- EXERCISE PROMPT
Go through the data line by line and count the lines that hold "Volume". Reply with the total only.

- RECORDS TO USE
══════
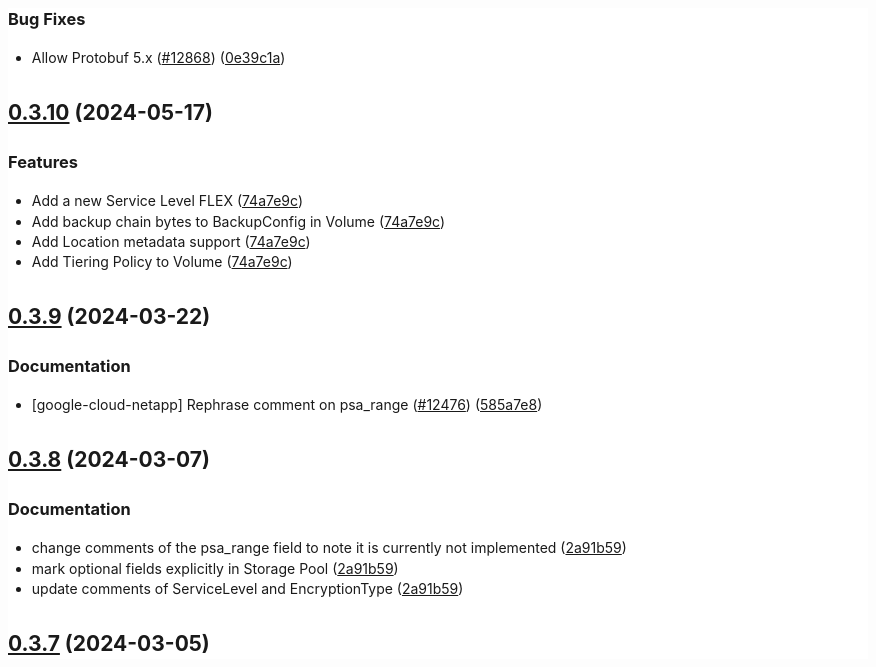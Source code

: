 
### Bug Fixes

* Allow Protobuf 5.x ([#12868](https://github.com/googleapis/google-cloud-python/issues/12868)) ([0e39c1a](https://github.com/googleapis/google-cloud-python/commit/0e39c1a0ab46757bcf80a178d9bd422f6dcb24c6))

## [0.3.10](https://github.com/googleapis/google-cloud-python/compare/google-cloud-netapp-v0.3.9...google-cloud-netapp-v0.3.10) (2024-05-17)


### Features

* Add a new Service Level FLEX ([74a7e9c](https://github.com/googleapis/google-cloud-python/commit/74a7e9c313c2d6301982eded0e46bc5176d2737b))
* Add backup chain bytes to BackupConfig in Volume ([74a7e9c](https://github.com/googleapis/google-cloud-python/commit/74a7e9c313c2d6301982eded0e46bc5176d2737b))
* Add Location metadata support ([74a7e9c](https://github.com/googleapis/google-cloud-python/commit/74a7e9c313c2d6301982eded0e46bc5176d2737b))
* Add Tiering Policy to Volume ([74a7e9c](https://github.com/googleapis/google-cloud-python/commit/74a7e9c313c2d6301982eded0e46bc5176d2737b))

## [0.3.9](https://github.com/googleapis/google-cloud-python/compare/google-cloud-netapp-v0.3.8...google-cloud-netapp-v0.3.9) (2024-03-22)


### Documentation

* [google-cloud-netapp] Rephrase comment on psa_range ([#12476](https://github.com/googleapis/google-cloud-python/issues/12476)) ([585a7e8](https://github.com/googleapis/google-cloud-python/commit/585a7e86058c5beff9fefe3945d3efc0b17f9412))

## [0.3.8](https://github.com/googleapis/google-cloud-python/compare/google-cloud-netapp-v0.3.7...google-cloud-netapp-v0.3.8) (2024-03-07)


### Documentation

* change comments of the psa_range field to note it is currently not implemented ([2a91b59](https://github.com/googleapis/google-cloud-python/commit/2a91b59c970c488afb8f728b3553e4317260d556))
* mark optional fields explicitly in Storage Pool ([2a91b59](https://github.com/googleapis/google-cloud-python/commit/2a91b59c970c488afb8f728b3553e4317260d556))
* update comments of ServiceLevel and EncryptionType ([2a91b59](https://github.com/googleapis/google-cloud-python/commit/2a91b59c970c488afb8f728b3553e4317260d556))

## [0.3.7](https://github.com/googleapis/google-cloud-python/compare/google-cloud-netapp-v0.3.6...google-cloud-netapp-v0.3.7) (2024-03-05)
══════
- SOLUTION BELOW
2